Spain is an oppressively Catholic country – in a good way. It’s hard to walk a few blocks without coming across a saintly statue or ancient Church. So when Carmen earnestly told me, “When I was young, all I wanted to be was a nun,” I believed her. She had since fallen very far from that dream. She was exploring bi-sexuality, but it seemed entirely forced and an attempt to fit in. She jokingly described herself as a feminazi. She raved about video games with immersive story lines, presumably to escape the horror of her confused life.
She told me she was the way she was because her father treated her mother like trash and she never wanted to end up like that. She wanted something different than her devoutly Catholic mother, and so she strove toward the opposite. I discovered Carmen at a stage in her life when she was lost – her culture promised her a great sense of fulfillment and happiness by achieving the heights of individuality. Like so many people in the West are discovering, though, it had nothing to offer her but disappointment and depression. She was at a crossroads, wherein her investment into this new identity was so steep she didn’t want to turn back despite its poor delivery on its promises.
Martina and I had a conversation about Carmen outside a bar towards the conclusion of the night. She talked about how her friends tried to help her, but she could not escape a pattern of self-destructive behavior, and they were at a loss on what to do. Little did either of us know, Carmen was standing but a few feet away and overheard the entire conversation.

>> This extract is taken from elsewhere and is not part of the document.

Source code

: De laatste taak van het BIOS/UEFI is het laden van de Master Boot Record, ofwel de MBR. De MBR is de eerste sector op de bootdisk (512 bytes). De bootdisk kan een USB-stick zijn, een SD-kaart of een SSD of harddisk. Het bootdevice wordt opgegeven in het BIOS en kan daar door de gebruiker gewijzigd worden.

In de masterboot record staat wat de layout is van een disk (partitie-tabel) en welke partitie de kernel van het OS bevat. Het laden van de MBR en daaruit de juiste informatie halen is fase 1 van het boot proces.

“That wasn’t very nice, what Martina said about me,” She said as we began our trek to our respective homes.
“You heard that?”
“Yes. It was mean, but it was also true.”
She said all of this without a modicum of anger or despondency. It was all said in a matter-of-fact kind of way. That was the most remarkable thing about Carmen; for all of her liberal delusions, she was strikingly self-aware.
We arrived to where I was staying, and it was time to bid her farewell. She made no effort at a last minute romance. She knew I had a serious girlfriend and had enough integrity not to attempt to soil that. I met Carmen as a radical feminist, and she took leave of me considering going back to Church.
I did not tell her anything remarkable. I mainly provoked her with incendiary comments and laughed when she got angry. She wasn’t angry at what I was saying, though. She was angry that, while I said things that she should have hated, I was not the caricature of evil that the left made me out to be. I was just a decent guy with different opinions.
She never went to Church. My 15-hour counter-programming blitzkrieg was apparently all for naught. Last I heard from Martina, Carmen was studying in London and had achieved some sort of peace within herself. What that means, she did not know. That’s just another cruel joke of our hyper-individualistic society – as opposed to being instilled with concrete values from the cradle, we are left to vacillate from one idea to the next in a messy quest of self-actualization. I hope Carmen has found closure and a lasting peace within herself, because she deserves it.
One hundred years ago, Carmen very well could have been a nun, just as she had dreamed as a little girl, but this is the current year. In the 21st century, she is just another victim of the Spirit of our Times.